En Finlande, une infirmière s’emploie à redéfinir la prise en charge des seniors. Sanna Kosonen, pionnière du placement familial pour les personnes âgées, est convaincue qu’il est possible de mettre en place un dispositif plus attentionné et durable afin de permettre aux aînés de vivre dignement dans un environnement familial.
Sa démarche ne se contente pas d’être une simple initiative locale : elle répond à un défi mondial. Face au vieillissement rapide des populations à travers le monde, l’approche innovante de Kosonen offre des perspectives qui pourraient bien bénéficier à de nombreux pays largement au-delà de la Finlande.
Être chez soi ailleurs que chez soi

Eeva Nenonen (à g.), Kerttu Korhonen et Jukka Nenonen vivent ensemble dans un foyer d’accueil familial. Passionnée d’arts manuels, madame Korhonen a profité de ses séjours successifs au foyer pour tricoter des maniques.
Aller à Kitee, une petite ville proche de la frontière orientale de la Finlande nichée au cœur de forêts luxuriantes et de lacs paisibles, donne l’impression qu’on entre dans une carte postale. Ici, le modèle de l’accueil familial est d’ores et déjà bien implanté, offrant une alternative aux maisons de retraite classiques.
Le foyer d’accueil de monsieur et madame Nenonen en est un parfait exemple. Située au bout d’une route de campagne entourée de champs et de bois, la maison en bois jaune du couple est un véritable sanctuaire pour les résidents âgés. À l’intérieur, Kerttu Korhonen, 87 ans, regarde à la télé l’équivalent finlandais de « Qui veut gagner des millions » dans le salon au confort douillet, son déambulateur à portée de main. Elle y passe deux semaines par mois avant de retourner faire un tour chez elle dans une ville voisine.
« J’ai une très belle vie ici », assure-t-elle. « Le temps passe si agréablement. »

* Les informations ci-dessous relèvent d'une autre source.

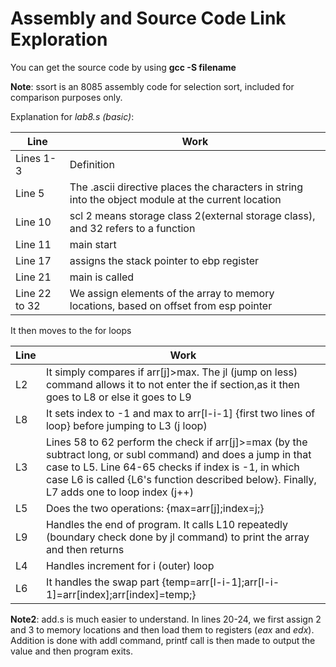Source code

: # Assembly and Source Code Link Exploration

You can get the source code by using **gcc -S filename**

**Note**: ssort is an 8085 assembly code for selection sort, included for comparison purposes only.

Explanation for *lab8.s (basic)*:

| Line | Work |
| ------------- | ------------- |
Lines 1-3 | Definition
Line 5  | The .ascii directive places the characters in string into the object module at the current location
Line 10 | scl 2 means storage class 2(external storage class), and 32 refers to a function
Line 11 | main start
Line 17 | assigns the stack pointer to ebp register
Line 21 | main is called
Line 22 to 32| We assign elements of the array to memory locations, based on offset from esp pointer

It then moves to the for loops

|Line | Work |
| ------------- | ------------- |
L2| It simply compares if arr[j]>max. The jl (jump on less) command allows it to not enter the if section,as it then goes to L8 or else it goes to L9
L8| It sets index to -1 and max to arr[l-i-1] {first two lines of loop} before jumping to L3 (j loop)
L3|Lines 58 to 62 perform the check if arr[j]>=max (by the subtract long, or subl command) and does a jump in that case to L5. Line 64-65 checks if index is -1, in which case L6 is called {L6's function described below}. Finally, L7 adds one to loop index (j++)
L5|Does the two operations: {max=arr[j];index=j;}
L9| Handles the end of program. It calls L10 repeatedly (boundary check done by jl command) to print the array and then returns
L4| Handles increment for i (outer) loop
L6| It handles the swap part {temp=arr[l-i-1];arr[l-i-1]=arr[index];arr[index]=temp;}

**Note2**: add.s is much easier to understand. In lines 20-24, we first assign 2 and 3 to memory locations and then load them to registers (*eax* and *edx*). Addition is done with addl command, printf call is then made to output the value and then program exits.
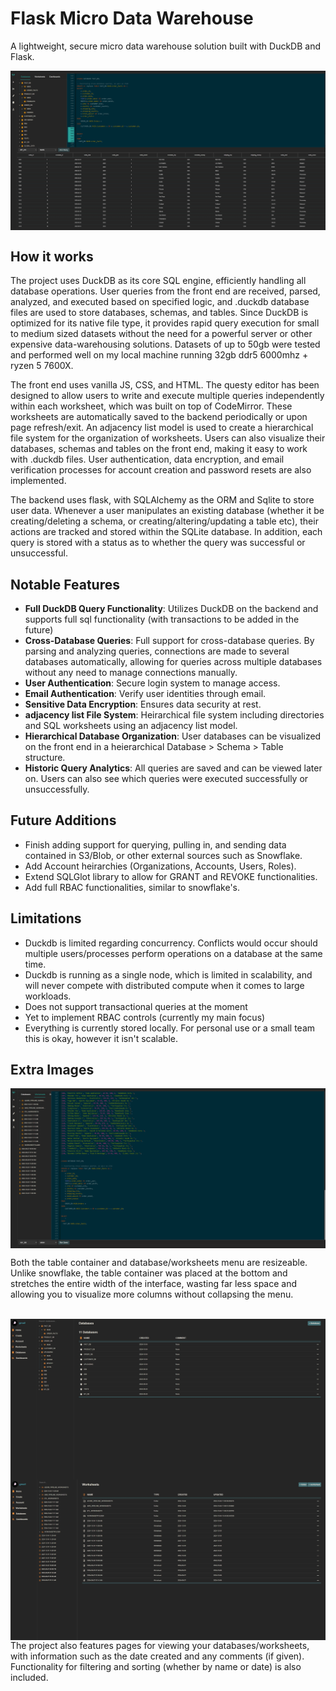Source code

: # Flask Micro Data Warehouse

A lightweight, secure micro data warehouse solution built with DuckDB and Flask.


<div style="display: flex; justify-content: center; gap: 10px;">
  <img src="https://github.com/ConorWarrilow/flask_micro_datawarehouse/blob/main/assets/Screenshot%202024-10-04%20194530.jpg" alt="Description of image 1">
</div>


## How it works
The project uses DuckDB as its core SQL engine, efficiently handling all database operations. User queries from the front end are received, parsed, analyzed, and executed based on specified logic, and .duckdb database files are used to store databases, schemas, and tables. Since DuckDB is optimized for its native file type, it provides rapid query execution for small to medium sized datasets without the need for a powerful server or other expensive data-warehousing solutions. Datasets of up to 50gb were tested and performed well on my local machine running 32gb ddr5 6000mhz + ryzen 5 7600X.

The front end uses vanilla JS, CSS, and HTML. The questy editor has been designed to allow users to write and execute multiple queries independently within each worksheet, which was built on top of CodeMirror. These worksheets are automatically saved to the backend periodically or upon page refresh/exit. An adjacency list model is used to create a hierarchical file system for the organization of worksheets. Users can also visualize their databases, schemas and tables on the front end, making it easy to work with .duckdb files. 
User authentication, data encryption, and email verification processes for account creation and password resets are also implemented.
  
The backend uses flask, with SQLAlchemy as the ORM and Sqlite to store user data. Whenever a user manipulates an existing database (whether it be creating/deleting a schema, or creating/altering/updating a table etc), their actions are tracked and stored within the SQLite database. In addition, each query is stored with a status as to whether the query was successful or unsuccessful. 

## Notable Features
- **Full DuckDB Query Functionality**: Utilizes DuckDB on the backend and supports full sql functionality (with transactions to be added in the future)
- **Cross-Database Queries**: Full support for cross-database queries. By parsing and analyzing queries, connections are made to several databases automatically, allowing for queries across multiple databases without any need to manage connections manually.
- **User Authentication**: Secure login system to manage access.
- **Email Authentication**: Verify user identities through email.
- **Sensitive Data Encryption**: Ensures data security at rest.
- **adjacency list File System**: Heirarchical file system including directories and SQL worksheets using an adjacency list model. 
- **Hierarchical Database Organization**: User databases can be visualized on the front end in a heierarchical Database > Schema > Table structure.
- **Historic Query Analytics**: All queries are saved and can be viewed later on. Users can also see which queries were executed successfully or unsuccessfully. 



## Future Additions
- Finish adding support for querying, pulling in, and sending data contained in S3/Blob, or other external sources such as Snowflake.
- Add Account heirarchies (Organizations, Accounts, Users, Roles).
- Extend SQLGlot library to allow for GRANT and REVOKE functionalities.
- Add full RBAC functionalities, similar to snowflake's.



## Limitations
- Duckdb is limited regarding concurrency. Conflicts would occur should multiple users/processes perform operations on a database at the same time.
- Duckdb is running as a single node, which is limited in scalability, and will never compete with distributed compute when it comes to large workloads.
- Does not support transactional queries at the moment
- Yet to implement RBAC controls (currently my main focus)
- Everything is currently stored locally. For personal use or a small team this is okay, however it isn't scalable.


## Extra Images
<div style="display: flex; justify-content: center; gap: 10px;">
  <img src="https://github.com/ConorWarrilow/flask_micro_datawarehouse/blob/main/assets/Screenshot%202024-10-04%20194646.jpg" alt="Description of image 1">
</div>

Both the table container and database/worksheets menu are resizeable. Unlike snowflake, the table container was placed at the bottom and stretches the entire width of the interface, wasting far less space and allowing you to visualize more columns without collapsing the menu. 
<br/>
<br/>



<div style="display: flex; justify-content: center; gap: 10px;">
  <img src="https://github.com/ConorWarrilow/flask_micro_datawarehouse/blob/main/assets/Screenshot%202024-10-04%20190707.jpg" alt="Description of image 1">
</div>


<div style="display: flex; justify-content: center; gap: 10px;">
  <img src="https://github.com/ConorWarrilow/flask_micro_datawarehouse/blob/main/assets/Screenshot%202024-10-04%20191210.jpg" alt="Description of image 1">
</div>
The project also features pages for viewing your databases/worksheets, with information such as the date created and any comments (if given). Functionality for filtering and sorting (whether by name or date) is also included.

Les familles d’accueil tissent fréquemment des liens étroits avec les seniors qui leur sont confiés. Il n’est pas inhabituel que les conversations portent sur la mort, la volonté des assistants familiaux étant de respecter la volonté de chacun de leurs résidents de mourir dans la dignité.
Dans la cuisine, Eeva Nenonen, son assistante familiale, prépare une soupe au poulet tandis que son mari, Jukka, nous raconte sa récente partie de pêche. De grandes fenêtres donnent sur les champs et le lac Kiteenjärvi. Pour les résidents, l’ambiance à la fois calme et familière évoque davantage une réunion de famille qu’un lieu d’hébergement.
Le modèle de la famille d’accueil pour seniors

Le foyer d’accueil de la famille Nenonen est en mesure de loger simultanément quatre résidents âgés. Jukka et Eeva Nenonen prennent deux semaines de congés tous les mois pour se détendre et aller pêcher.
Le dispositif d’accueil familial pour seniors que promeut Sanna Kosonen en partenariat avec la Foster Care Association of Finland (Association finlandaise d’accueil familial) offre aux aînés la possibilité de vivre dans un environnement familial. Les assistants familiaux leur ouvrent leur domicile en y proposant des séjours de courte ou de longue durée, ou rendent visite aux personnes âgées à leur domicile.
Pour des familles d’accueil comme celle d’Eeva et Jukka Nenonen, ce dispositif a eu pour effet de transformer leur vie. Après le départ de leurs cinq filles, le couple a aménagé sa maison pour y accueillir des résidents âgés. Ils ont équipé les chambres de lits adaptés et de boutons d’appel d’urgence. L’agencement de la maison, déjà conçu à l’origine pour offrir une accessibilité optimale, n’a d’ailleurs nécessité que de légères modifications.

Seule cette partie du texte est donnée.